Il est parfaitement légal de proposer un tarif moins cher aux passagers qui n'emportent qu'un bagage à main.
Le bagage à main gratuit est un droit reconnu des passagers, comme l'ont défendu des dizaines de décisions de justice en Espagne et comme l'a énoncé un arrêt de la CJUE, sur lequel le ministère de la Consommation a fondé ses sanctions à l'encontre de cinq compagnies aériennes low-cost.
Seuils d'indemnisation inchangés
La réforme maintient les règles existantes qui déclenchent une indemnisation après un retard de vol de trois heures. Les montants restent de 250 € pour les vols jusqu'à 1 500 km, 400 € pour les trajets intra-UE de 1 500 à 3 500 km et 600 € pour toutes les autres liaisons. Le ministère espagnol de la Consommation a critiqué l'absence de mise à jour des montants, notant qu'ils sont gelés depuis 20 ans.
- Jusqu'à 1 500 km
- 250 €
- 1 500–3 500 km (intra-UE)
- 400 €
- Plus de 3 500 km
- 600 €
Placement familial et protection des personnes handicapées
L'accord interdit aux compagnies aériennes de facturer des frais supplémentaires aux familles ou aux personnes dépendantes pour garantir qu'elles soient assises ensemble. Un responsable de la présidence chypriote a qualifié le résultat de « pragmatique et équilibré ». Le texte renforce également les droits en cas d'embarquement refusé et propose des systèmes de bons d'échange plus équitables et des protections pour les billets retour.

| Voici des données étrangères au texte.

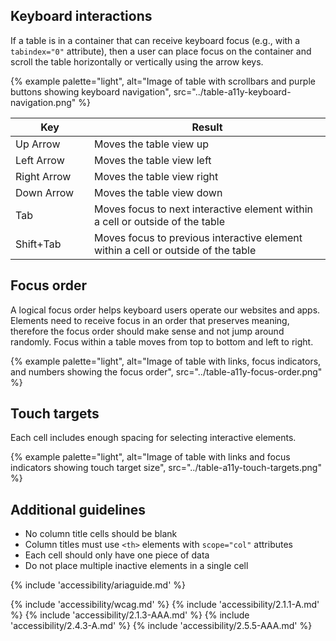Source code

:## Keyboard interactions

If a table is in a container that can receive keyboard focus (e.g., with a `tabindex="0"` attribute), then a user can place focus on the container and scroll the table horizontally or vertically using the arrow keys.

{% example palette="light",
           alt="Image of table with scrollbars and purple buttons showing keyboard navigation",
           src="../table-a11y-keyboard-navigation.png" %}

<rh-table>
  <table>
    <colgroup>
        <col style="width: 25%">
        <col />
    </colgroup>
    <thead>
      <tr>
        <th data-label="Key" scope="col">Key</th>
        <th data-label="Result" scope="col">Result</th>
      </tr>
    </thead>
    <tbody>
        <tr>
            <td data-label="Key">Up Arrow</td>
            <td data-label="Result">Moves the table view up</td>
        </tr>
        <tr>
            <td data-label="Key">Left Arrow</td>
            <td data-label="Result">Moves the table view left</td>
        </tr>
        <tr>
            <td data-label="Key">Right Arrow</td>
            <td data-label="Result">Moves the table view right</td>
        </tr>
        <tr>
            <td data-label="Key">Down Arrow</td>
            <td data-label="Result">Moves the table view down</td>
        </tr>
        <tr>
            <td data-label="Key">Tab</td>
            <td data-label="Result">Moves focus to next interactive element within a cell or outside of the table</td>
        </tr>
        <tr>
            <td data-label="Key">Shift+Tab</td>
            <td data-label="Result">Moves focus to previous interactive element within a cell or outside of the table</td>
        </tr>
    </tbody>
  </table>
</rh-table>
    
<!-- | Key {style="width: 25%" } | Result                                                                            |
| ------------------------- | --------------------------------------------------------------------------------- |
| Up Arrow                  | Moves the table view up                                                           |
| Left Arrow                | Moves the table view left                                                         |
| Right Arrow               | Moves the table view right                                                        |
| Down Arrow                | Moves the table view down                                                         |
| Tab                       | Moves focus to next interactive element within a cell or outside of the table     |
| Shift+Tab                 | Moves focus to previous interactive element within a cell or outside of the table | -->

## Focus order

A logical focus order helps keyboard users operate our websites and apps. Elements need to receive focus in an order that preserves meaning, therefore the focus order should make sense and not jump around randomly. Focus within a table moves from top to bottom and left to right.

{% example palette="light",
           alt="Image of table with links, focus indicators, and numbers showing the focus order",
           src="../table-a11y-focus-order.png" %}

## Touch targets

Each cell includes enough spacing for selecting interactive elements.

{% example palette="light",
           alt="Image of table with links and focus indicators showing touch target size",
           src="../table-a11y-touch-targets.png" %}

## Additional guidelines

- No column title cells should be blank
- Column titles must use `<th>` elements with `scope="col"` attributes
- Each cell should only have one piece of data
- Do not place multiple inactive elements in a single cell

{% include 'accessibility/ariaguide.md' %}

{% include 'accessibility/wcag.md' %}
{% include 'accessibility/2.1.1-A.md' %}
{% include 'accessibility/2.1.3-AAA.md' %}
{% include 'accessibility/2.4.3-A.md' %}
{% include 'accessibility/2.5.5-AAA.md' %}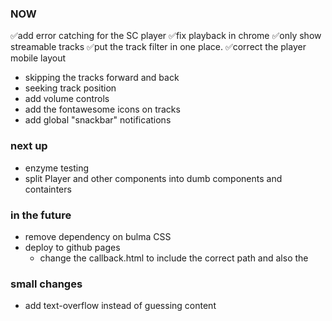 ### NOW
✅add error catching for the SC player
✅fix playback in chrome
✅only show streamable tracks
✅put the track filter in one place.
✅correct the player mobile layout

- skipping the tracks forward and back
- seeking track position
- add volume controls
- add the fontawesome icons on tracks
- add global "snackbar" notifications

### next up
- enzyme testing
- split Player and other components into dumb components and containters


### in the future
- remove dependency on bulma CSS
- deploy to github pages
  * change the callback.html to include the correct path and also the


### small changes
- add text-overflow instead of guessing content
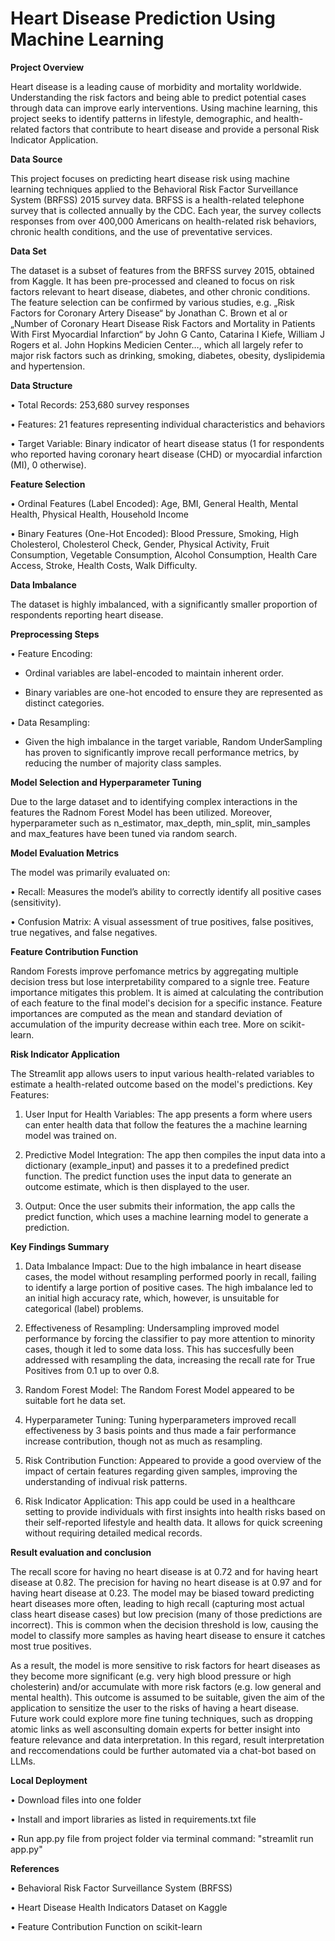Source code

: # Heart Disease Prediction Using Machine Learning

**Project Overview**

Heart disease is a leading cause of morbidity and mortality worldwide. Understanding the risk factors and being able to predict potential cases through data can improve early interventions. Using machine learning, this project seeks to identify patterns in lifestyle, demographic, and health-related factors that contribute to heart disease and provide a personal Risk Indicator Application.

**Data Source**

This project focuses on predicting heart disease risk using machine learning techniques applied to the Behavioral Risk Factor Surveillance System (BRFSS) 2015 survey data. BRFSS is a health-related telephone survey that is collected annually by the CDC. Each year, the survey collects responses from over 400,000 Americans on health-related risk behaviors, chronic health conditions, and the use of preventative services.

**Data Set**

The dataset is a subset of features from the BRFSS survey 2015, obtained from Kaggle. It has been pre-processed and cleaned to focus on risk factors relevant to heart disease, diabetes, and other chronic conditions. The feature selection can be confirmed by various studies, e.g. „Risk Factors for Coronary Artery Disease“ by Jonathan C. Brown et al or „Number of Coronary Heart Disease Risk Factors and Mortality in Patients With First Myocardial Infarction“ by John G Canto, Catarina I Kiefe, William J Rogers et al. John Hopkins Medicien Center…, which all largely refer to  major risk factors such as drinking, smoking, diabetes, obesity, dyslipidemia and hypertension.

**Data Structure**

•	Total Records: 253,680 survey responses

•	Features: 21 features representing individual characteristics and behaviors

•	Target Variable: Binary indicator of heart disease status (1 for respondents who reported having coronary heart disease (CHD) or myocardial infarction (MI), 0 otherwise). 

**Feature Selection**

•	Ordinal Features (Label Encoded): Age, BMI, General Health, Mental Health, Physical Health, Household Income

•	Binary Features (One-Hot Encoded): Blood Pressure, Smoking, High Cholesterol, Cholesterol Check, Gender, Physical Activity, Fruit Consumption, Vegetable Consumption, Alcohol Consumption, Health Care Access, Stroke, Health Costs, Walk Difficulty.

**Data Imbalance**

The dataset is highly imbalanced, with a significantly smaller proportion of respondents reporting heart disease. 

**Preprocessing Steps**

•	Feature Encoding: 

- Ordinal variables are label-encoded to maintain inherent order.

- Binary variables are one-hot encoded to ensure they are represented as distinct categories.

•	Data Resampling:

- Given the high imbalance in the target variable, Random UnderSampling has proven to significantly improve recall performance metrics, by reducing the number of majority class samples.

**Model Selection and Hyperparameter Tuning**

Due to the large dataset and to identifying complex interactions in the features the Radnom Forest Model has been utilized.
Moreover, hyperparameter such as n_estimator, max_depth, min_split, min_samples and max_features have been tuned via random search.

**Model Evaluation Metrics**

The model was primarily evaluated on:

•	Recall: Measures the model’s ability to correctly identify all positive cases (sensitivity).

•	Confusion Matrix: A visual assessment of true positives, false positives, true negatives, and false negatives.

**Feature Contribution Function**

Random Forests improve perfomance metrics by aggregating multiple decision tress but lose interpretability compared to a signle tree. Feature importance mitigates this problem. It is aimed at calculating the contribution of each feature to the final model's decision for a specific instance. Feature importances are computed as the mean and standard deviation of accumulation of the impurity decrease within each tree. More on scikit-learn. 

**Risk Indicator Application**

The Streamlit app allows users to input various health-related variables to estimate a health-related outcome based on the model's predictions. 
Key Features:

1.	User Input for Health Variables: The app presents a form where users can enter health data that follow the features the a machine learning model was trained on.

3.	Predictive Model Integration: The app then compiles the input data into a dictionary (example_input) and passes it to a predefined predict function. The predict function uses the input data to generate an outcome estimate, which is then displayed to the user.

4.	Output: Once the user submits their information, the app calls the predict function, which uses a machine learning model to generate a prediction.

**Key Findings Summary**

1.	Data Imbalance Impact: Due to the high imbalance in heart disease cases, the model without resampling performed poorly in recall, failing to identify a large portion of positive cases. The high imbalance led to an initial high accuracy rate, which, however, is unsuitable for categorical (label) problems.

2.	Effectiveness of Resampling: Undersampling improved model performance by forcing the classifier to pay more attention to minority cases, though it led to some data loss. This has succesfully been addressed with resampling the data, increasing the recall rate for True Positives from 0.1 up to over 0.8.

3.	Random Forest Model: The Random Forest Model appeared to be suitable fort he data set.

4.	Hyperparameter Tuning: Tuning hyperparameters improved recall effectiveness by 3 basis points and thus made a fair performance increase contribution, though not as much as resampling.

5.	Risk Contribution Function: Appeared to provide a good overview of the impact of certain features regarding given samples, improving the understanding of indivual risk patterns.

6.	Risk Indicator Application: This app could be used in a healthcare setting to provide individuals with first insights into health risks based on their self-reported lifestyle and health data. It allows for quick screening without requiring detailed medical records.

**Result evaluation and conclusion**

The recall score for having no heart disease is at 0.72 and for having heart disease at 0.82. The precision for having no heart disease is at 0.97 and for having heart disease at 0.23. The model may be biased toward predicting heart diseases more often, leading to high recall (capturing most actual class heart disease cases) but low precision (many of those predictions are incorrect). This is common when the decision threshold is low, causing the model to classify more samples as having heart disease to ensure it catches most true positives.

As a result, the model is more sensitive to risk factors for heart diseases as they become more significant (e.g. very high blood pressure or high cholesterin) and/or accumulate with more risk factors (e.g. low general and mental health). This outcome is assumed to be suitable, given the aim of the application to sensitize the user to the risks of having a heart disease.
Future work could explore more fine tuning techniques, such as dropping atomic links as well asconsulting domain experts for better insight into feature relevance and data interpretation. In this regard, result interpretation and reccomendations could be further automated via a chat-bot based on LLMs.

**Local Deployment**

•	Download files into one folder

•	Install and import libraries as listed in requirements.txt file

•	Run app.py file from project folder via terminal command: "streamlit run app.py"

**References**

•	Behavioral Risk Factor Surveillance System (BRFSS)

•	Heart Disease Health Indicators Dataset on Kaggle

•	Feature Contribution Function on scikit-learn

Aucun accord n'est jamais parfait, mais l'accord des ambassadeurs montre pourquoi le Parlement s'est battu si dur : des droits des passagers plus clairs, des sièges gratuits pour les familles, une meilleure protection des personnes handicapées, des bons d'échange plus équitables et une meilleure protection des billets retour.
Opposition et prochaines étapes
L'Espagne et la Lettonie ont voté contre l'accord en commission du Conseil, tandis que la Finlande et l'Autriche se sont abstenues. L'association des compagnies aériennes ALA s'est félicitée de l'accord, arguant qu'environ 40 % des passagers des transporteurs sanctionnés ne transportent pas de bagage à roulettes et que l'obligation d'inclusion n'est pas conforme aux règles de l'UE sur les services optionnels. La commission de conciliation du Parlement votera lundi après-midi ; si elle est approuvée, le règlement entrera en vigueur 12 mois plus tard.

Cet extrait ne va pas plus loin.